Passons en revue quelques chiffres !

Je livre à mes lecteurs une sélection totalement subjective de chapitres du RERS 2021. Elle ne modifiera certes pas l’intérêt limité pour l’ESR des politiques quels qu’ils ou elles soient. Mais elle aidera peut-être à partager quelques sujets d’intérêt 😀.

Quel budget pour l’ESR ? (pages 336 et 337) La MIRES (Mission interministérielle Recherche et enseignement supérieur) baisse de 0,4 point de 2020 à 2021… tandis que la MIES (Mission interministérielle Enseignement scolaire) augmente elle de 2,6 % (pages 336 et 337). Pourquoi ? Parce que le programme 231 « Vie étudiante », diminue de 3,4 %, « après une forte hausse en 2020 (+ 12,7 %) portée par les aides aux étudiants face à la crise. » Mais les autres programmes (principalement la recherche non universitaire) diminuent eux aussi de 3,2% …

Quelle répartition ? (page 339). Le programme 150 ‘formations supérieures et recherche universitaire’ : 14,0 milliards d’€ pour 2021 ; le programme 231 ‘Vie étudiante’ : 2,9 milliards d’€ en 2021 ; les ‘autres programmes’ : 11,3 milliards d’€. Un symptôme d’un système qui reste englué dans la séparation universités-organismes.

Quels financements ? Le supérieur est proportionnellement plus financé par l’Etat que le premier degré et le second degré… Et il l’est peu par les collectivités contrairement à une légende tenace (7,7%) et très peu par les familles et les entreprises (15,7%). A noter au passage que le coût de l’administration générale du système y est moins élevé que pour le premier et le second degré (2,2%).

Les boursiers sur critères sociaux. Confirmation pour les écoles de commerce : la proportion de boursiers ne cesse de baisser à 12%…  de même que, mais à un étiage supérieur, dans les écoles d’ingénieurs (page 345). Et confirmation d’une politique de saupoudrage avec une très forte croissance du nombre de boursiers … portée par l’explosion du nombre de boursiers à échelon zéro (1020 €). Ce terme ‘zéro’ en dit long d’ailleurs sur la créativité de la technostructure ! (page 345).

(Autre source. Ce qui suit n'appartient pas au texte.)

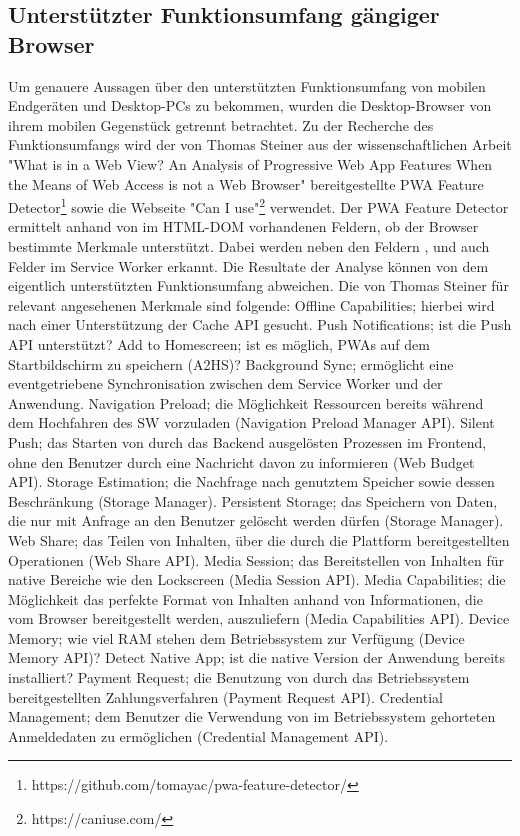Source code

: \subsection{Unterstützter Funktionsumfang gängiger Browser}
\label{subsec:unterstuetzterfunktionsumfanggaengigerbrowser}
Um genauere Aussagen über den unterstützten Funktionsumfang von mobilen Endgeräten
und Desktop-PCs zu bekommen, wurden die Desktop-Browser von ihrem mobilen
Gegenstück getrennt betrachtet. Zu der Recherche des Funktionsumfangs wird
der von Thomas Steiner aus der wissenschaftlichen Arbeit "What is
in a Web View? An Analysis of Progressive Web App Features When the
Means of Web Access is not a Web Browser" bereitgestellte
PWA Feature Detector\footnote{https://github.com/tomayac/pwa-feature-detector/} sowie 
die Webseite "Can I use"\footnote{https://caniuse.com/} verwendet.
Der PWA Feature Detector ermittelt anhand von im HTML-DOM
vorhandenen Feldern, ob der Browser bestimmte Merkmale unterstützt.
Dabei werden neben den Feldern ,  und 
auch Felder im Service Worker erkannt. Die Resultate der Analyse können von dem
eigentlich unterstützten Funktionsumfang abweichen. Die von Thomas
Steiner für relevant angesehenen Merkmale sind folgende:
Offline Capabilities; hierbei wird nach
einer Unterstützung der Cache API gesucht. Push Notifications;
ist die Push API unterstützt? Add to Homescreen; ist es möglich, PWAs auf
dem Startbildschirm zu speichern (A2HS)? Background Sync; ermöglicht eine eventgetriebene Synchronisation
zwischen dem Service Worker und der Anwendung. Navigation Preload; die Möglichkeit
Ressourcen bereits während dem Hochfahren des SW vorzuladen
(Navigation Preload Manager API). Silent Push; das Starten von durch das
Backend ausgelösten Prozessen im Frontend, ohne den Benutzer
durch eine Nachricht davon zu informieren (Web Budget API).
Storage Estimation; die Nachfrage nach genutztem Speicher sowie
dessen Beschränkung (Storage Manager). Persistent Storage;
das Speichern von Daten, die nur mit Anfrage an den Benutzer gelöscht
werden dürfen (Storage Manager). Web Share; das Teilen von Inhalten,
über die durch die Plattform bereitgestellten Operationen (Web Share API).
Media Session; das Bereitstellen von Inhalten für native
Bereiche wie den Lockscreen (Media Session API). Media Capabilities;
die Möglichkeit das perfekte Format von Inhalten anhand von
Informationen, die vom Browser bereitgestellt werden, auszuliefern (Media Capabilities API).
Device Memory; wie viel RAM stehen dem Betriebssystem zur
Verfügung (Device Memory API)? Detect Native App; ist die native Version
der Anwendung bereits installiert? Payment Request;
die Benutzung von durch das Betriebssystem bereitgestellten
Zahlungsverfahren (Payment Request API). Credential Management;
dem Benutzer die Verwendung von im Betriebssystem gehorteten
Anmeldedaten zu ermöglichen (Credential Management API).\cite[Abschnitt 2.3]{WhatIsInAWebView}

La réussite en licence et l’insertion professionnelle à l’université. Lentement mais sûrement, cette réussite progresse, de façon incontestable (page 249). Idem pour l’insertion et le niveau des salaires d’embauche.

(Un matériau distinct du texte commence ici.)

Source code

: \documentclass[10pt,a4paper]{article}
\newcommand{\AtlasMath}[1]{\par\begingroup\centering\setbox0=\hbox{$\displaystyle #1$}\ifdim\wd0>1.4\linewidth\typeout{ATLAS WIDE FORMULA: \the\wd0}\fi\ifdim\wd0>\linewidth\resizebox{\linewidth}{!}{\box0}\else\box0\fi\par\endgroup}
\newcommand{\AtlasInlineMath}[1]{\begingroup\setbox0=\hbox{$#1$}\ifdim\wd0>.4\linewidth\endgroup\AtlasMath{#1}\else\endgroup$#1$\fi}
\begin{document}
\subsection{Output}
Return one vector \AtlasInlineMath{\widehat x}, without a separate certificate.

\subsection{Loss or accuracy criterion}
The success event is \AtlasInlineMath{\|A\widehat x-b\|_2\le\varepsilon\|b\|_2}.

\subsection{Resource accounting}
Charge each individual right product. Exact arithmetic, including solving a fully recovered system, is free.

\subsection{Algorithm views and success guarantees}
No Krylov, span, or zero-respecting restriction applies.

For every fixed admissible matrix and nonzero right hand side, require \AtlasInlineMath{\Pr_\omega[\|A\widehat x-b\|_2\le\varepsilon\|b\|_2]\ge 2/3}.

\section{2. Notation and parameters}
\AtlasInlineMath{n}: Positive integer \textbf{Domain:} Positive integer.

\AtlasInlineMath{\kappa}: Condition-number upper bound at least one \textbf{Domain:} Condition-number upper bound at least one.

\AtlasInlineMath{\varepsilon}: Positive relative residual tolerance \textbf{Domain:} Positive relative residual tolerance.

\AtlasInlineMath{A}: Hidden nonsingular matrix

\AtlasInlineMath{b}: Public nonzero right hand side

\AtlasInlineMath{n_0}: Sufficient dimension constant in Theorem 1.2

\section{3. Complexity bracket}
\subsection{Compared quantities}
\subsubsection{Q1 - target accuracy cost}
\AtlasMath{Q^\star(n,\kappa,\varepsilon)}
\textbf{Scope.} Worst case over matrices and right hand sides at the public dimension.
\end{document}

Le suivi d’un panel de bacheliers. Je termine sur cette enquête qui me semble à la fois la plus intéressante sans doute dans les chiffres du MESRI, et la moins connue ! Ce suivi de cohorte, celle d’un panel de bacheliers 2014 (page 196), apporte de nombreux éléments quantitatifs et qualitatifs, notamment sur les degrés de satisfactions des étudiant(e)s.

Références

Références
1 On trouve des réponses à tout ceci dans les données publiques…
2 Et la crise sanitaire n’a rien à voir là-dedans !

2 Responses to “Les élections présidentielles arrivent : parlons chiffres !”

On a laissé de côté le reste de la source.